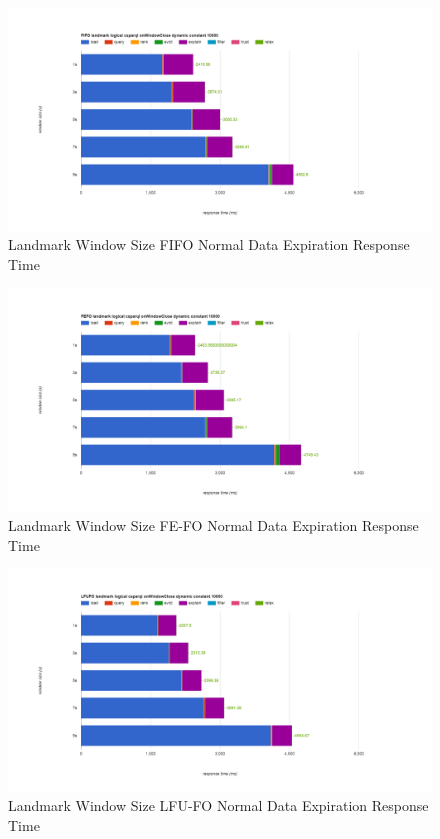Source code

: \begin{figure}[!htbp]
	\centering
    \includegraphics[width=\textwidth]{img/app3-land-ws-fifo-normal-r.png}
    \caption{Landmark Window Size FIFO Normal Data Expiration Response Time}
\end{figure}
\begin{figure}[!htbp]
	\centering
    \includegraphics[width=\textwidth]{img/app3-land-ws-fefo-normal-r.png}
    \caption{Landmark Window Size FE-FO Normal Data Expiration Response Time}
\end{figure}
\begin{figure}[!htbp]
	\centering
    \includegraphics[width=\textwidth]{img/app3-land-ws-lfufo-normal-r.png}
    \caption{Landmark Window Size LFU-FO Normal Data Expiration Response Time}
\end{figure}
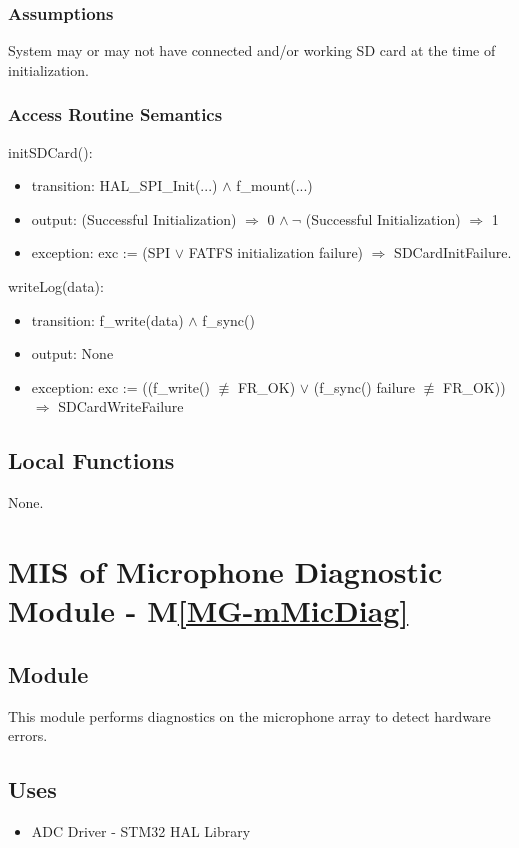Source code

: \documentclass[12pt, titlepage]{article}
\newcommand{\mref}[1]{M\ref{#1}}
\begin{document}
\subsubsection{Assumptions}

System may or may not have connected and/or working SD card at the time of
initialization.

\subsubsection{Access Routine Semantics}
\noindent initSDCard():
\begin{itemize}
\item transition: HAL\_SPI\_Init(...) \(\wedge\) f\_mount(...)
\item output: (Successful Initialization) \(\Rightarrow\) 0 \(\wedge\ \neg\)
  (Successful Initialization) \(\Rightarrow\) 1
\item exception: exc := (SPI \(\vee\) FATFS initialization failure)
\(\Rightarrow\) SDCardInitFailure.
\end{itemize}

\noindent writeLog(data):
\begin{itemize}
  \item transition: f\_write(data) \(\wedge\) f\_sync()
  \item output: None
  \item exception: exc := ((f\_write() \(\not\equiv\) FR\_OK) \(\vee\)
  (f\_sync() failure \(\not\equiv\) FR\_OK)) \(\Rightarrow\) SDCardWriteFailure 
\end{itemize}

\subsection{Local Functions}
None.

\newpage

\section{MIS of Microphone Diagnostic Module \label{mod:MicDiag}-
\mref{MG-mMicDiag}}
\subsection{Module}
This module performs diagnostics on the microphone array to detect hardware
errors.

\subsection{Uses}
\begin{itemize}
  \item ADC Driver - STM32 HAL Library \cite{STM_USER_MANUAL}
\end{itemize}
\end{document}
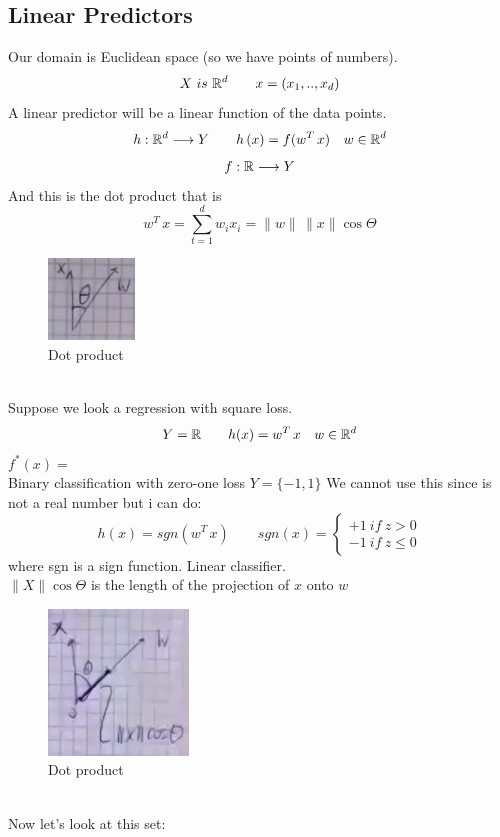 \documentclass[../main.tex]{subfiles}
\begin{document}
\subsection{Linear Predictors}
Our domain is Euclidean space (so we have points of numbers).
\\
$$
X \ is \ \mathbb{R}^d \qquad x = (x_1,..,x_d)
$$
A linear predictor will be a linear function of the data points.
$$
h: \mathbb{R}^d \longrightarrow Y \qquad h\left(x\right) = f(w^T \, x) \quad w \in \mathbb{R}^d
$$
$$
f: \mathbb{R} \longrightarrow Y
$$
And this is the dot product that is
$$
w^T \, x = \sum_{t = 1}^{d} w_i x_i = \| w \| \, \| x \| \cos \Theta
$$
\begin{figure}[h]
    \centering
    \includegraphics[width=0.2\linewidth]{../img/lez12-img2.JPG}
    \caption{Dot product}
\end{figure}\\
Suppose we look a regression with square loss.\\
$$ Y = \mathbb{R} \qquad h(x) = w^T\, x \quad w \in \mathbb{R}^d
$$
$
f^*(x) = $
\\
Binary classification with zero-one loss 
$ Y = \{ -1,1\}$
We cannot use this since is not a real number but i can do:
$$
h(x) = sgn\left(w^T\, x\right) \qquad sgn(x) = \begin{cases}
+1 \ if \ z > 0\\
-1 \ if \ z \leq 0 
\end{cases}
$$
where sgn is a sign function.
Linear classifier.
\\
$\| X \| \cos \Theta $ is the length of the projection of $x$ onto $w$
\begin{figure}[h]
    \centering
    \includegraphics[width=0.2\linewidth]{../img/lez12-img3.JPG}
    \caption{Dot product}
\end{figure}\\
Now let's look at this set:
\end{document}
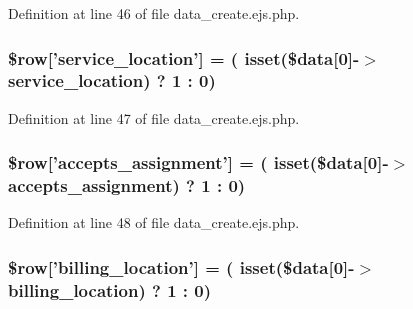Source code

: \-Definition at line 46 of file data\-\_\-create.\-ejs.\-php.

\hypertarget{patientfile_2immnunization_2data__create_8ejs_8php_abb2e5d696b624c8bca263c29503b7350}{
\subsubsection[{\$row}]{\setlength{\rightskip}{0pt plus 5cm}\$row\mbox{[}'service\-\_\-location'\mbox{]} = ( isset(\$data\mbox{[}0\mbox{]}-\/$>$service\-\_\-location) ? 1 \-: 0)}}\label{patientfile_2immnunization_2data__create_8ejs_8php_abb2e5d696b624c8bca263c29503b7350}


\-Definition at line 47 of file data\-\_\-create.\-ejs.\-php.

\hypertarget{patientfile_2immnunization_2data__create_8ejs_8php_a11d3455aa396c9c69454f3e6fad3ec6c}{
\subsubsection[{\$row}]{\setlength{\rightskip}{0pt plus 5cm}\$row\mbox{[}'accepts\-\_\-assignment'\mbox{]} = ( isset(\$data\mbox{[}0\mbox{]}-\/$>$accepts\-\_\-assignment) ? 1 \-: 0)}}\label{patientfile_2immnunization_2data__create_8ejs_8php_a11d3455aa396c9c69454f3e6fad3ec6c}


\-Definition at line 48 of file data\-\_\-create.\-ejs.\-php.

\hypertarget{patientfile_2immnunization_2data__create_8ejs_8php_a65028e126c36dd80a9536adb4a71e013}{
\subsubsection[{\$row}]{\setlength{\rightskip}{0pt plus 5cm}\$row\mbox{[}'billing\-\_\-location'\mbox{]} = ( isset(\$data\mbox{[}0\mbox{]}-\/$>$billing\-\_\-location) ? 1 \-: 0)}}\label{patientfile_2immnunization_2data__create_8ejs_8php_a65028e126c36dd80a9536adb4a71e013}



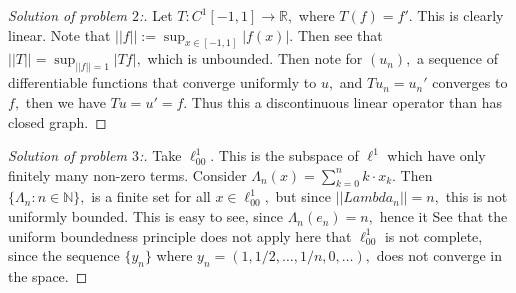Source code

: \documentclass[letterpaper,11pt,twoside]{article}
\theoremstyle{proposition}
\theoremstyle{definition}
\theoremstyle{theorem}
\theoremstyle{definition}
\theoremstyle{definition}
\theoremstyle{definition}
\theoremstyle{lemma}
\theoremstyle{definition}
\theoremstyle{definition}
\theoremstyle{corollary}
\theoremstyle{definition}
\theoremstyle{definition}
\theoremstyle{definition}
\newcommand{\norm}[1]{\left \vert \left \vert #1 \right \vert \right \vert}
\begin{document}
\begin{proof}[Solution of problem $2$:]
	Let $T: C^1[-1,1] \to \mathbb{R},$ where $T(f)=f'.$ This is clearly linear. Note that $\norm{f}:= \sup_{x \in [-1,1]} |f(x)|.$ Then see that $\norm{T}= 
	\sup_{\norm{f}=1}|Tf|,$ which is unbounded. Then note for $(u_n),$ a sequence of differentiable functions that converge uniformly to $u,$ and 
	$Tu_n=u_n'$ converges to $f,$ then we have $Tu=u'=f.$ Thus this a discontinuous linear operator than has closed graph.   
\end{proof}
\begin{proof}[Solution of problem $3$:]
	Take $\ell^{1}_{00}.$ This is the subspace of $\ell^1$ which have only finitely many non-zero terms. Consider $\Lambda_{n}(x)= \sum_{k=0}^{n}k \cdot 
	x_k.$ Then $\{\Lambda_n: n \in \mathbb{N}\},$ is a finite set for all $x \in \ell^{1}_{00},$ but since $\norm{Lambda_n}=n,$ this is not uniformly 
	bounded. This is easy to see, since $\Lambda_{n}(e_n)=n,$ hence it  See that the uniform boundedness principle does not apply here that $\ell^1_{00}$ is 
	not complete, since the sequence $\{y_n\}$  where $y_n= (1, 1/2, \dots, 1/n, 0 ,\dots),$ does not converge in the space.  
\end{proof}
\end{document}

******************************

_What the task requires_
Filter the entries and keep only the lines holding "points".

_Worked solution_
Our domain is Euclidean space (so we have points of numbers).
A linear predictor will be a linear function of the data points.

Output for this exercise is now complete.